Il segretario provinciale UGL Matera, Pino Giordano, ha incontrato a Policoro il
ministro dell’Agricoltura, Francesco Lollobrigida, al quale ha portato i saluti del
segretario generale UGL, Paolo Capone.
Nel corso del confronto, il ministro ha espresso apprezzamento per il lavoro della UGL
e del segretario Capone, riconoscendone il ruolo nella difesa dei lavoratori e nella
promozione della legalità nel comparto agricolo.

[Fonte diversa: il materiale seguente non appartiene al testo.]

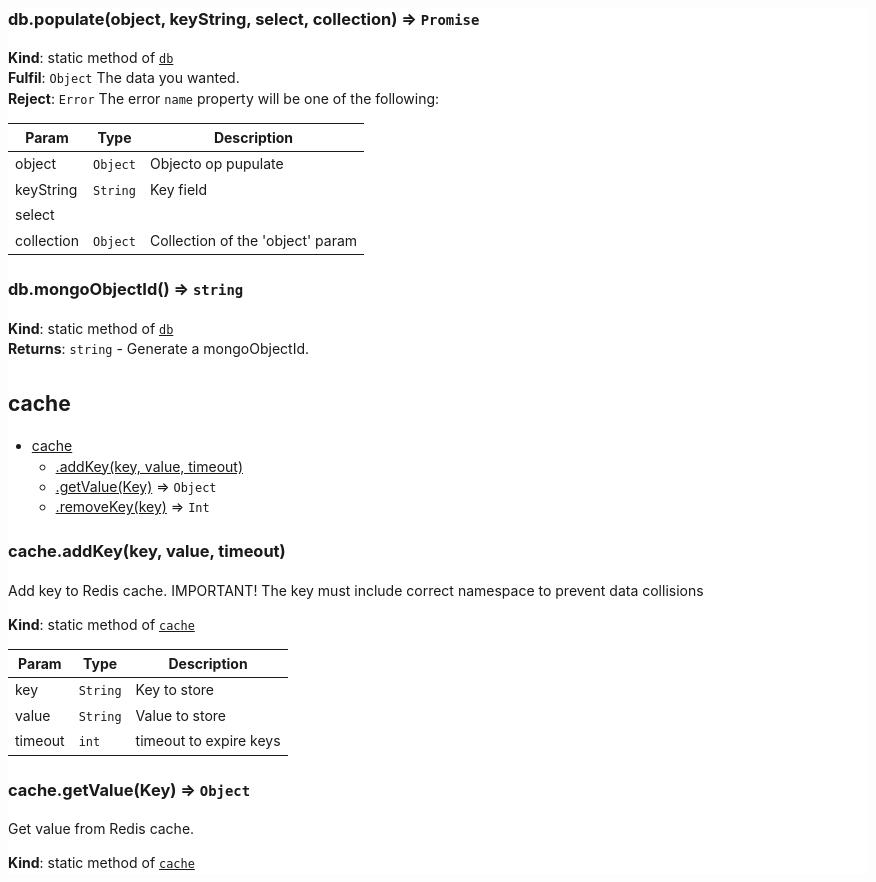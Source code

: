 ### db.populate(object, keyString, select, collection) ⇒ <code>Promise</code>
**Kind**: static method of [<code>db</code>](#module_db)  
**Fulfil**: <code>Object</code> The data you wanted.  
**Reject**: <code>Error</code> The error `name` property will be one of the following:  

| Param | Type | Description |
| --- | --- | --- |
| object | <code>Object</code> | Objecto op pupulate |
| keyString | <code>String</code> | Key field |
| select |  |  |
| collection | <code>Object</code> | Collection of the 'object' param |

<a name="module_db.mongoObjectId"></a>

### db.mongoObjectId() ⇒ <code>string</code>
**Kind**: static method of [<code>db</code>](#module_db)  
**Returns**: <code>string</code> - Generate a mongoObjectId.  
<a name="module_cache"></a>

## cache

* [cache](#module_cache)
    * [.addKey(key, value, timeout)](#module_cache.addKey)
    * [.getValue(Key)](#module_cache.getValue) ⇒ <code>Object</code>
    * [.removeKey(key)](#module_cache.removeKey) ⇒ <code>Int</code>

<a name="module_cache.addKey"></a>

### cache.addKey(key, value, timeout)
Add key to Redis cache.
IMPORTANT!
The key must include correct namespace to prevent data collisions

**Kind**: static method of [<code>cache</code>](#module_cache)  

| Param | Type | Description |
| --- | --- | --- |
| key | <code>String</code> | Key to store |
| value | <code>String</code> | Value to store |
| timeout | <code>int</code> | timeout to expire keys |

<a name="module_cache.getValue"></a>

### cache.getValue(Key) ⇒ <code>Object</code>
Get value from Redis cache.

**Kind**: static method of [<code>cache</code>](#module_cache)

Giordano ha evidenziato l’importanza delle misure adottate dal Governo guidato dal
presidente del Consiglio Giorgia Meloni, sottolineando come strumenti quali il sostegno
al gasolio agricolo e il credito d’imposta rappresentino segnali concreti per il sistema
produttivo. Allo stesso tempo, ha posto con forza la necessità di un cambio di passo per
affrontare la crisi del territorio.
“Il Metapontino e l’intero Materano stanno vivendo una fase drammatica, con aziende
in difficoltà e un concreto rischio occupazionale – ha dichiarato Giordano –. Non
possiamo più permetterci interventi parziali: serve una strategia chiara e incisiva per
salvaguardare lavoro e imprese”.
Il segretario UGL ha quindi sollecitato politiche in grado di trasformare gli incentivi in
occupazione stabile: “Le risorse pubbliche devono generare lavoro regolare, tutele e
prospettive per i giovani. Senza occupazione non c’è sviluppo e non c’è futuro”.
Netta la posizione sul fronte della legalità: “Nel Metapontino persistono fenomeni
intollerabili di sfruttamento. Il caporalato e il lavoro nero devono essere contrastati con
determinazione, attraverso controlli stringenti e sanzioni efficaci. La dignità del lavoro
non può essere negoziata. Chi opera fuori dalle regole – ha aggiunto – altera il mercato
e penalizza le imprese sane, creando una competizione sleale che va fermata”.
Giordano ha infine ribadito la linea della UGL: “Siamo al fianco dei lavoratori e delle
imprese che rispettano le regole. Il comparto agricolo va difeso con scelte immediate e
coraggiose. È necessario fermare l’emorragia occupazionale e restituire centralità al
lavoro. Il tempo delle attese è finito – ha concluso –. Servono decisioni rapide e
strutturali per il rilancio del Materano e del Metapontino”.